Rhine lifted her other hand and put its palm against his cheek. "James," she said softly, "I did not see nor did I hear, but I know that whoever it was it was not the man who is here tonight."

He smiled quietly. "I keep forgetting the quality of mind that I am up against," he said.

"Mind?"

"Mind—or mentality," he said. "You see, Rhine, parallel evolution is impossible. So is the idea of brain transplantation. Hence the only way in which your race can invade ours is by mental replacement, invasion, control—or by wiping the other brain clean and clear and taking over. This leaves you an alien mind in a human body."

She laughed faintly. "I've often told you that you nor anybody else would ever get evidence to prove that I am not a very human person," she said softly.
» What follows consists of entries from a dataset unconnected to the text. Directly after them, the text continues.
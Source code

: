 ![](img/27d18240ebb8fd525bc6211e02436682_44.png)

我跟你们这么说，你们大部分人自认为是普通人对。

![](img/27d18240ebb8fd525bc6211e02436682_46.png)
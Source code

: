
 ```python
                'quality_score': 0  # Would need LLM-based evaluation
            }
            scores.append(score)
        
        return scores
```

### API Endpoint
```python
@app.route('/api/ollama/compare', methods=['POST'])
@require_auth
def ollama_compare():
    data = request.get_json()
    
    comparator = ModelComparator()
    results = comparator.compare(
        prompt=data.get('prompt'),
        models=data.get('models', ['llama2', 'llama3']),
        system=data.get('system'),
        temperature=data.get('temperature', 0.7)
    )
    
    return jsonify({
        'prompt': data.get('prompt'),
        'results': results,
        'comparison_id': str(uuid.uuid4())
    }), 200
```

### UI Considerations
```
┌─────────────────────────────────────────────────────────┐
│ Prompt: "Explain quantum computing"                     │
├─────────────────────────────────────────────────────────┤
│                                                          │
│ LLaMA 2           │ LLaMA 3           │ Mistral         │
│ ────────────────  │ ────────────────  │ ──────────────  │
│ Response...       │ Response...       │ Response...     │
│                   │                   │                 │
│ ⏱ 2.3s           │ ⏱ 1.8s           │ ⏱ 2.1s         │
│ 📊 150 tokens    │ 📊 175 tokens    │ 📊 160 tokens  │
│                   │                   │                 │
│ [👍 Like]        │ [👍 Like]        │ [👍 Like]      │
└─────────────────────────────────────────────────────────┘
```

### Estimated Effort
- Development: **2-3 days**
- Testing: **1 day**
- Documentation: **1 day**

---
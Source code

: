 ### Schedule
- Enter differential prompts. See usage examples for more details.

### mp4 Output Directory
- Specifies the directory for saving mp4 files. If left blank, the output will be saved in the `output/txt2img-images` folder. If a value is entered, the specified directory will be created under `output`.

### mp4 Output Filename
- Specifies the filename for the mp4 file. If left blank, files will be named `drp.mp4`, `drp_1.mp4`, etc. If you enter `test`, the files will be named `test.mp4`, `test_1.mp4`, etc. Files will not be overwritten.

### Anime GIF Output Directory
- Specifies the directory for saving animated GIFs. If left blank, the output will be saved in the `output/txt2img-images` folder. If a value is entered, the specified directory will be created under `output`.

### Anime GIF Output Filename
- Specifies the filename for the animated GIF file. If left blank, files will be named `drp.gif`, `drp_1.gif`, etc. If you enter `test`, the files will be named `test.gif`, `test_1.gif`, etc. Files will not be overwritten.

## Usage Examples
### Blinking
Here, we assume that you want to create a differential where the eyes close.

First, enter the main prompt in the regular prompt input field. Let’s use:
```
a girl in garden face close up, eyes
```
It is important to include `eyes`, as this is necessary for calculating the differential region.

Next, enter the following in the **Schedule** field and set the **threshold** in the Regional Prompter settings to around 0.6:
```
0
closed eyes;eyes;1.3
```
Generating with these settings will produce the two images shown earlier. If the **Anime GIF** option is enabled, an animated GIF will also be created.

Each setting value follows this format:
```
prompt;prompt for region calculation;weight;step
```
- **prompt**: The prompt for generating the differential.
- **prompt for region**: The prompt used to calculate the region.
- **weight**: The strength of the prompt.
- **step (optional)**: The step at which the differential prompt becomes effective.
Her hand upon his cheek moved slightly and then slid around to the back of his head. She drew it forward and met his lips with hers.

For but a brief instant he resisted. Then he yielded as her lips parted beneath his invitingly. His arms went around her and he cradled her close to him and he knew with sweet completeness that, alien mind or not, there was no question nor doubt about her responding to him.

Minutes later she leaned back in his arms and chuckled at him. He grunted a wordless demand to explain.

"Why," she said, still chuckling, "you'd have a terrible time explaining to any one of a hundred billion human beings that I am utterly alien and that this friendship of ours is strictly platonic and developed out of a desire for mutual desire for protection against our respective races."

Carroll looked around. The streak of moonlight had moved. It was now casting a pale golden light on an easy chair. Draped across the easy chair back was a pale green negligee almost as intangible and diaphanous as the moonlight. Carroll blushed and remembered where he was—and also why he had come.